Demi acres in good shape?


----------



## savage270

Fished bluegrass for a few hours this afternoon after hearing the bite was better as the water warms up throughout the day. Caught only 1 (20 inches) and the guy next to me also caught only 1, same size. There are lots of suckers in there right now. Only a handful of people fishing... SLOWWW... Some people were fishing the heavy current towards the point of the island but only small 14-16 inches being caught. Water is also very LOWWW...

Btw, caught a white bass yesterday so maybe the walleye run is towards the end?!?! Idk...


----------



## 21579

We need rain bad. A good rain upstream that brings the river level up 3 feet or more. It's almost down to 579 even.


----------



## die4irish

yrick82 said:


> We need rain bad. A good rain upstream that brings the river level up 3 feet or more. It's almost down to 579 even.


That will help for the white bass but my guess is the walleye are probably done.


----------



## 21579

die4irish Quote:
That will help for the white bass but my guess is the walleye are probably done. 

Thats fine. It's worth the hope. The river dropping to a trickle hasn't helped either. It's only April 11th. I know it has been an unusally warm spring, but I think there is another run of fish out there waiting for a push of water. IMHO.


----------



## BFG

Oh...I think it will help our future warreyes....A LOT...


----------



## die4irish

That's just my gut feeling but This time I would love to be wrong


----------



## CarpCommander

I think its pretty much cashed. Done. Over.


----------



## sykessta

i fished it yesterday at waterville the water was way to low if rocks were fish i wouldve had the best fishin day of my life lol then moved by the bridge near the island nothin gonna try it when the white bass are runnin ive about had it with the walleyes in the river have went 3 times in my life and never caught anything but always had luck in the late spring/early summer with white bass smallmouths and cats thats my kind of fishin lazy man style just a minnow on a hook and just let it sit haha


----------



## luv fishing

Its not gong to take much to win the tournament Sunday that's for sure. Good to everyone who fishes it.

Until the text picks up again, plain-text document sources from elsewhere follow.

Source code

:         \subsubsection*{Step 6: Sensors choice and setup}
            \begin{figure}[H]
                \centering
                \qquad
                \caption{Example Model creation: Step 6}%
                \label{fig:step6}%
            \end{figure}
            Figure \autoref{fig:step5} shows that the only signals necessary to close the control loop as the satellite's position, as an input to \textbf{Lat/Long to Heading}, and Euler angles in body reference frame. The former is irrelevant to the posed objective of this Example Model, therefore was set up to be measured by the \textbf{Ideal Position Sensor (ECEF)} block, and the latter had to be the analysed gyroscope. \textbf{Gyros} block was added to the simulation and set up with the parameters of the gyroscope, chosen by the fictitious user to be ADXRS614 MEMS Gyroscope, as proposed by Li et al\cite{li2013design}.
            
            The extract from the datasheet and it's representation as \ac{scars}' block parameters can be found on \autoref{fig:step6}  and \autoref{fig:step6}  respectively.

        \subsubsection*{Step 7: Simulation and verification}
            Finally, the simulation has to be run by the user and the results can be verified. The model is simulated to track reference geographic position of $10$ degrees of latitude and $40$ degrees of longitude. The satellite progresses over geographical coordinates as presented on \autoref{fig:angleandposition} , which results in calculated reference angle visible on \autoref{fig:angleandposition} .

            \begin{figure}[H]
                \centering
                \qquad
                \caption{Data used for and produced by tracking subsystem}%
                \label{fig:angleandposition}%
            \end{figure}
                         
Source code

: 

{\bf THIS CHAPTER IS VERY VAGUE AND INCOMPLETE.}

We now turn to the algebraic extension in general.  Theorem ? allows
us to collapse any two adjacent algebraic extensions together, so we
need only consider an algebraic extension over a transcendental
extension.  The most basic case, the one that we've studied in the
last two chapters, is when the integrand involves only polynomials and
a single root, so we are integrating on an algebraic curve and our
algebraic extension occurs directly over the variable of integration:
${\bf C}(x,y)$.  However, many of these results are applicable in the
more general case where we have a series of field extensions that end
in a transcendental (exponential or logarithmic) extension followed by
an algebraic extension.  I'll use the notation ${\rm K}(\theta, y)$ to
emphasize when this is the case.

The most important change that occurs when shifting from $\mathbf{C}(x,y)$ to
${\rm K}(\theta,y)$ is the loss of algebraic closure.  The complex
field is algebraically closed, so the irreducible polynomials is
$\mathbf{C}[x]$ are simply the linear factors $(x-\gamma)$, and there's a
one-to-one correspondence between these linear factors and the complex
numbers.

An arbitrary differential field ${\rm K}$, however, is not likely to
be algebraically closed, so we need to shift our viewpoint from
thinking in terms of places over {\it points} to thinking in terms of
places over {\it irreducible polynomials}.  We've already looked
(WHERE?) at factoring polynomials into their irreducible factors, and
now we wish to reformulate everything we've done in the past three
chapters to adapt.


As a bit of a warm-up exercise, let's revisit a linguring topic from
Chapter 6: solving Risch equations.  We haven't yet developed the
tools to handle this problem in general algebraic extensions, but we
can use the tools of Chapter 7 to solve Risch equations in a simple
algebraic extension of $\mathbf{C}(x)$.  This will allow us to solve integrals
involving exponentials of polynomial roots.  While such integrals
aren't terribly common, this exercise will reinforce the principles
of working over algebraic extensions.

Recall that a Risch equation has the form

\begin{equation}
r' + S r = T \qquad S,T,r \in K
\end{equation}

Outdoor Hub mobile, the outdoor information engine


----------



## maumee_bowman

not a lie, i caught my 4 eyes in 90 minutes today


----------



## Jin

maumee_bowman said:


> not a lie, i caught my 4 eyes in 90 minutes today


You fished the GR?


----------



## maumee_bowman

i went to a quarry hole right near the bridge in gr


----------



## josephi88

You guys think the rain and warm weather will bring more walleye in or do you think they are pretty much done? I know some have been saying it was about done 2-3 weeks ago, but I'm hoping some more move in. I am new to the area and have gotten skunked the first couple times out. I'm hoping I don't have to wait until next year for my first Maumee eye.

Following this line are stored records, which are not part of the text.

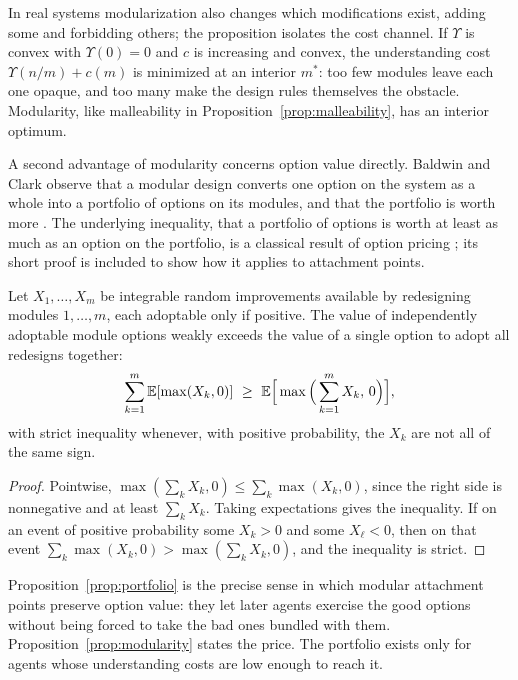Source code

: In real systems modularization also changes which modifications exist, adding some and forbidding others; the proposition isolates the cost channel. If $\Upsilon$ is convex with $\Upsilon(0)=0$ and $c$ is increasing and convex, the understanding cost $\Upsilon(n/m)+c(m)$ is minimized at an interior $m^\ast$: too few modules leave each one opaque, and too many make the design rules themselves the obstacle. Modularity, like malleability in Proposition~\ref{prop:malleability}, has an interior optimum.

A second advantage of modularity concerns option value directly. Baldwin and Clark observe that a modular design converts one option on the system as a whole into a portfolio of options on its modules, and that the portfolio is worth more \cite{baldwinclark2000}. The underlying inequality, that a portfolio of options is worth at least as much as an option on the portfolio, is a classical result of option pricing \cite{merton1973}; its short proof is included to show how it applies to attachment points.

\begin{proposition}\label{prop:portfolio}
Let $X_1,\dots,X_m$ be integrable random improvements available by redesigning modules $1,\dots,m$, each adoptable only if positive. The value of independently adoptable module options weakly exceeds the value of a single option to adopt all redesigns together:
\[
\sum_{k=1}^m\E[\max(X_k,0)]\ \geq\ \E\Big[\max\Big(\sum_{k=1}^mX_k,\,0\Big)\Big],
\]
with strict inequality whenever, with positive probability, the $X_k$ are not all of the same sign.
\end{proposition}

\begin{proof}
Pointwise, $\max(\sum_kX_k,0)\leq\sum_k\max(X_k,0)$, since the right side is nonnegative and at least $\sum_kX_k$. Taking expectations gives the inequality. If on an event of positive probability some $X_k>0$ and some $X_\ell<0$, then on that event $\sum_k\max(X_k,0)>\max(\sum_kX_k,0)$, and the inequality is strict.
\end{proof}

Proposition~\ref{prop:portfolio} is the precise sense in which modular attachment points preserve option value: they let later agents exercise the good options without being forced to take the bad ones bundled with them. Proposition~\ref{prop:modularity} states the price. The portfolio exists only for agents whose understanding costs are low enough to reach it.

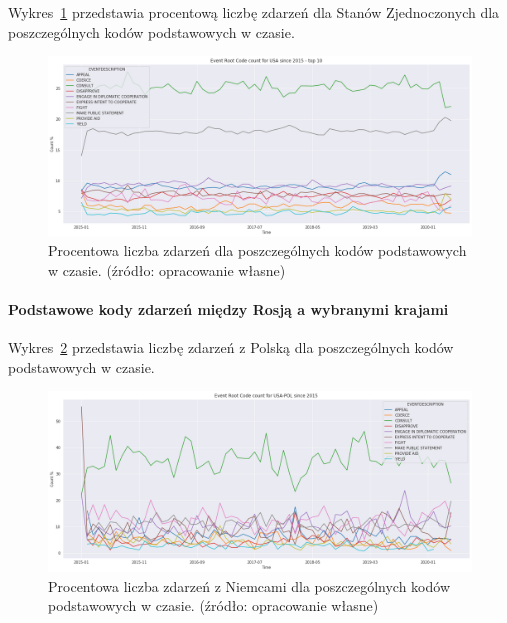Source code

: \documentclass[11pt]{report}
\begin{document}
    Wykres~\ref{fig:USAPERCpercinTIME} przedstawia procentową liczbę zdarzeń dla Stanów Zjednoczonych dla poszczególnych kodów podstawowych w czasie.
    \begin{figure}[!htp]
        \centering
        \includegraphics[width=\linewidth]{fig/USA/USAERCpercinTIME.png}
        \caption{Procentowa liczba zdarzeń dla poszczególnych kodów podstawowych w czasie. (źródło: opracowanie własne)}
        \label{fig:USAPERCpercinTIME}
    \end{figure}

    \paragraph{Podstawowe kody zdarzeń między Rosją a wybranymi krajami}

    Wykres~\ref{fig:USAPOLERC} przedstawia liczbę zdarzeń z Polską dla poszczególnych kodów podstawowych w czasie.
    \begin{figure}[!htp]
        \centering
        \includegraphics[width=\linewidth]{fig/USA/USAPOLERCperc.png}
        \caption{Procentowa liczba zdarzeń z Niemcami dla poszczególnych kodów podstawowych w czasie. (źródło: opracowanie własne)}
        \label{fig:USAPOLERC}
    \end{figure}
\end{document}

If anyone has some advice I am all ears btw. The last time I went out I spent most of my time trying to get unsnagged and tying on new jigs. I don't know if it was just the spot I was fishing, or just something I was doing, but it was frustrating.


----------



## die4irish

josephi88 said:


> You guys think the rain and warm weather will bring more walleye in or do you think they are pretty much done? I know some have been saying it was about done 2-3 weeks ago, but I'm hoping some more move in. I am new to the area and have gotten skunked the first couple times out. I'm hoping I don't have to wait until next year for my first Maumee eye.
> 
> If anyone has some advice I am all ears btw. The last time I went out I spent most of my time trying to get unsnagged and tying on new jigs. I don't know if it was just the spot I was fishing, or just something I was doing, but it was frustrating.

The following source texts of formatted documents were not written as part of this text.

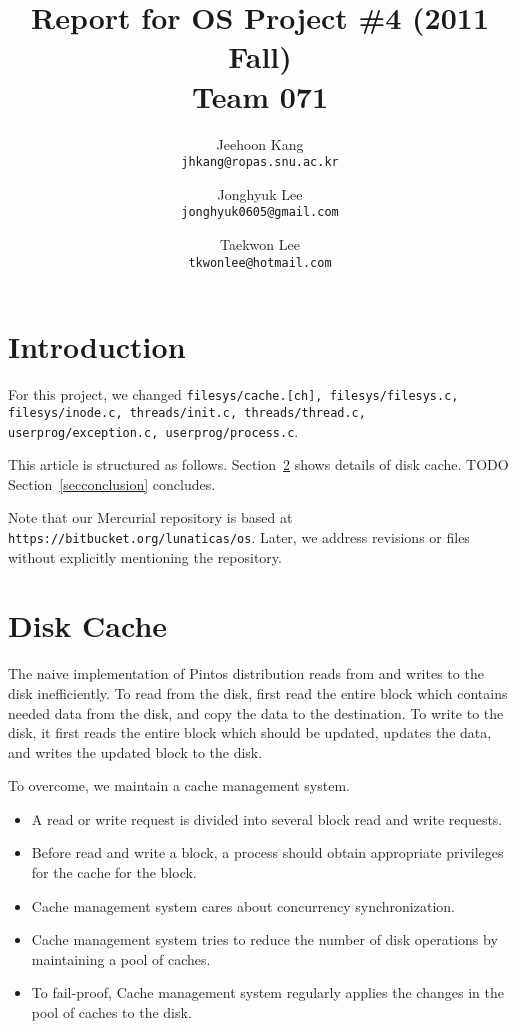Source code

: \documentclass[a4paper,article,11pt,oneside]{article}
\begin{document}
\title{Report for OS Project \#4 (2011 Fall)\\Team 071}
\author{Jeehoon Kang\\\texttt{jhkang@ropas.snu.ac.kr}\and
  Jonghyuk Lee\\\texttt{jonghyuk0605@gmail.com} \and
  Taekwon Lee\\\texttt{tkwonlee@hotmail.com} }
\maketitle

\section{Introduction}
For this project, we changed \texttt{filesys/cache.[ch],
  filesys/filesys.c, filesys/inode.c, threads/init.c,
  threads/thread.c, userprog/exception.c, userprog/process.c}.

This article is structured as follows. Section~\ref{seccache} shows
details of disk cache. TODO Section~\ref{secconclusion} concludes.

Note that our Mercurial repository is based at
\texttt{https://bitbucket.org/lunaticas/os}. Later, we address
revisions or files without explicitly mentioning the repository.

\section{Disk Cache}\label{seccache}
The naive implementation of Pintos distribution reads from and writes
to the disk inefficiently. To read from the disk, first read the
entire block which contains needed data from the disk, and copy the
data to the destination. To write to the disk, it first reads the entire
block which should be updated, updates the data, and writes the
updated block to the disk.

To overcome, we maintain a cache management system.
\begin{itemize}
\item A read or write request is divided into several block read and
  write requests.
\item Before read and write a block, a process should obtain
  appropriate privileges for the cache for the block.
\item Cache management system cares about concurrency synchronization.
\item Cache management system tries to reduce the number of disk
  operations by maintaining a pool of caches.
\item To fail-proof, Cache management system regularly applies the
  changes in the pool of caches to the disk.
\end{itemize}
\end{document}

Welcome to the annual knot tying seminar. Unfortunately it's all part of the game. As far as the rain goes it is 50/50. It will either bring a few more fish up or it will flush out the ones here. Who the heck knows


----------



## Captain Kevin

josephi88 said:


> You guys think the rain and warm weather will bring more walleye in or do you think they are pretty much done? I know some have been saying it was about done 2-3 weeks ago, but I'm hoping some more move in. I am new to the area and have gotten skunked the first couple times out. I'm hoping I don't have to wait until next year for my first Maumee eye.
> 
> If anyone has some advice I am all ears btw. The last time I went out I spent most of my time trying to get unsnagged and tying on new jigs. I don't know if it was just the spot I was fishing, or just something I was doing, but it was frustrating.


If you snag that much, go to a lighter weight jig head


----------



## DeathFromAbove

die4irish said:


> Demi acres in good shape?


Yea it is. Bounced back really nice from the floods they had last year. A couple rough spots on some of the fairways, but all in all, looking good. Crowded though, especially midday.Thins out around 4 or 5.


----------



## josephi88

Captain Kevin said:


> If you snag that much, go to a lighter weight jig head


Well I tried that, but then I wasn't really hitting the bottom that much. Maybe you don't need to? I was using a 1/4 oz. jig so then I tried an 1/8 oz. jig and wasn't hitting. Then I tried putting a split shot on the line to add a little weight, but then I was getting caught on the bottom again. I think it might have been the location, because I have fished a couple other spots and didn't get snagged that bad.

So after the walleyes are gone you guys fish for white bass? Do you pretty much use the same technique, but maybe a smaller grub? (Once again new to the area, and new to river fishing.)


----------



## Jin

josephi88 said:


> Well I tried that, but then I wasn't really hitting the bottom that much. Maybe you don't need to? I was using a 1/4 oz. jig so then I tried an 1/8 oz. jig and wasn't hitting. Then I tried putting a split shot on the line to add a little weight, but then I was getting caught on the bottom again. I think it might have been the location, because I have fished a couple other spots and didn't get snagged that bad.
> 
> So after the walleyes are gone you guys fish for white bass? Do you pretty much use the same technique, but maybe a smaller grub? (Once again new to the area, and new to river fishing.)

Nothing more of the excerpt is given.